In reality, Jenny knew that she was far more likely to open up in private. It
would be easy to hide behind the rules and let the law take its course, but the
same instinct which had prompted her to take the case in the first instance
wouldn't let her. This was one occasion on which the law could take second
place to what felt right.

 

Amira
Jamal lived in a modern five-storey building on a leafy, comfortable street
north of the city centre. She buzzed Jenny through the main door and met her by
the lift on the third floor, dressed soberly in a dark suit and long batik
scarf. She led her into a small, tidy apartment, where they sat in the living
room surrounded by mementos of Nazim's brief life. In her short career as
coroner Jenny had already lost track of the number of homes she had visited
that were maintained as private shrines to lost loved ones. The only unusual
feature was a shelf lined with neatly labelled box files, all of which related
in some way to Nazim's disappearance and the long slog of letter writing that
had followed in its wake. A small desk was set up beneath it. On it were a
laptop, assorted papers and a book entitled A Family's Guide to Coroners'
Inquests.

Mrs
Jamal had made tea and set out her best china. She poured Jenny a cup with a
shaky hand. 'I'm sorry for how I was on the phone, Mrs Cooper. Sometimes I just
can't stop myself.'

'I
understand.'

'I
see his face when he was a little boy. It's as if I'm still holding him . . .'

'You
seem better today.'

'I
did what you told me, went to the doctor. She gave me some pills.' She shook
her head. 'I've never taken drugs in my life.'

Jenny
picked up her teacup and placed it down again, finding the situation even more
uncomfortable than she'd anticipated. 'Mrs Jamal, there are a couple of
questions — '

'I
have one first, Mrs Cooper. Why did you stop the inquest - the real reason?'

'It's
not stopped, it's adjourned until Monday. Your former solicitor, Mr McAvoy,
told me about something I ought to investigate.'

A
look of alarm bordering on terror spread across Mrs Jamal's face. 'What?'

'I'm
telling you this on the strict understanding that it goes no further than this
room. Do I have your word on that?'

'Yes
. . .'

'You
remember that, before he went to prison, he hired a private investigator who
found an old lady who claimed to have seen a black Toyota outside her house
along the road from the halaqah?'

'I
spoke to that man, Mr Dean - he said she was confused. She might even have got
the night wrong.'

'She
didn't. Mr Dean was probably trying not to raise your hopes . . . About six
months later McAvoy asked him to follow it up. He found a toll collector on the
old Severn Bridge. I spoke to him yesterday. A black Toyota came past his booth
on the night of 28 June 2002. He remembers two white men in the front, two
young Asian men in the back. He said they seemed frightened.'

'Who
is this man? Why didn't he say any of this before?' Mrs Jamal asked, breathless
with shock.

'It
seems he was intimidated.
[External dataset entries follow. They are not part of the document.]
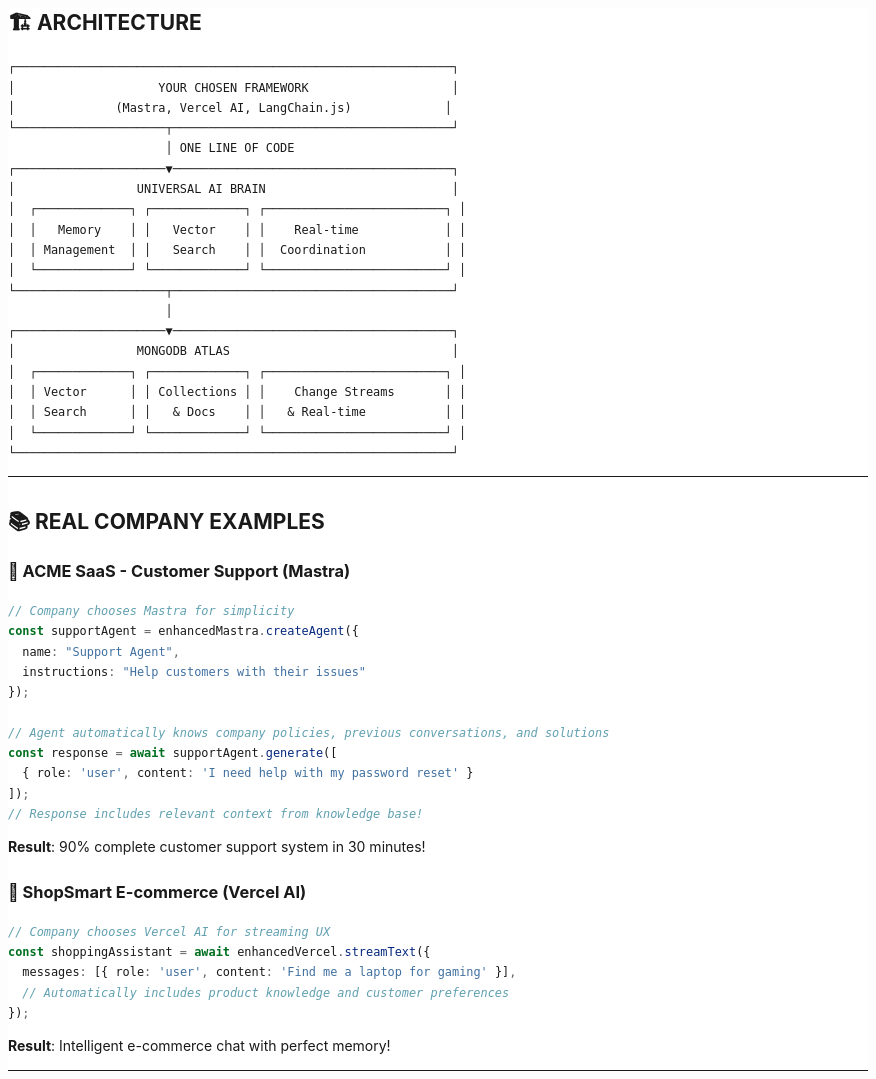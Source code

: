 
## 🏗️ **ARCHITECTURE**

```
┌─────────────────────────────────────────────────────────────┐
│                    YOUR CHOSEN FRAMEWORK                    │
│              (Mastra, Vercel AI, LangChain.js)             │
└─────────────────────┬───────────────────────────────────────┘
                      │ ONE LINE OF CODE
┌─────────────────────▼───────────────────────────────────────┐
│                 UNIVERSAL AI BRAIN                          │
│  ┌─────────────┐ ┌─────────────┐ ┌─────────────────────────┐ │
│  │   Memory    │ │   Vector    │ │    Real-time            │ │
│  │ Management  │ │   Search    │ │  Coordination           │ │
│  └─────────────┘ └─────────────┘ └─────────────────────────┘ │
└─────────────────────┬───────────────────────────────────────┘
                      │
┌─────────────────────▼───────────────────────────────────────┐
│                 MONGODB ATLAS                               │
│  ┌─────────────┐ ┌─────────────┐ ┌─────────────────────────┐ │
│  │ Vector      │ │ Collections │ │    Change Streams       │ │
│  │ Search      │ │   & Docs    │ │   & Real-time           │ │
│  └─────────────┘ └─────────────┘ └─────────────────────────┘ │
└─────────────────────────────────────────────────────────────┘
```

---

## 📚 **REAL COMPANY EXAMPLES**

### **🏢 ACME SaaS - Customer Support (Mastra)**
```typescript
// Company chooses Mastra for simplicity
const supportAgent = enhancedMastra.createAgent({
  name: "Support Agent",
  instructions: "Help customers with their issues"
});

// Agent automatically knows company policies, previous conversations, and solutions
const response = await supportAgent.generate([
  { role: 'user', content: 'I need help with my password reset' }
]);
// Response includes relevant context from knowledge base!
```
**Result**: 90% complete customer support system in 30 minutes!

### **🛒 ShopSmart E-commerce (Vercel AI)**
```typescript
// Company chooses Vercel AI for streaming UX
const shoppingAssistant = await enhancedVercel.streamText({
  messages: [{ role: 'user', content: 'Find me a laptop for gaming' }],
  // Automatically includes product knowledge and customer preferences
});
```
**Result**: Intelligent e-commerce chat with perfect memory!

---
I can't be sure he's telling the truth, but he claims
one of the men in the front of the car tracked him down the following week and
assaulted his young granddaughter - sprayed her hair with paint.'

Mrs
Jamal held her head in her hands. 'I don't understand . . . Why now? Who was
driving this car?'

'That's
what I'm trying to find out.'

'You
say Mr McAvoy knew? I never trusted that man.'

'Only
some of it. Mr Dean died when Mr McAvoy was in prison.'

Mrs
Jamal reached for a box of tissues.

'I
know it's a lot for you to deal with,' Jenny said, 'but Mr McAvoy also
remembers you mentioning that Nazim might have had a girlfriend before Dani
James.'

'My
son never touched her. She's a prostitute. She's staining his memory.'

'Why
do you say that?'

'You
heard what she said - she had a disease.''

'It
could be important. Did you tell Mr McAvoy about another girl?'

She
fell silent and held a Kleenex to her eyes.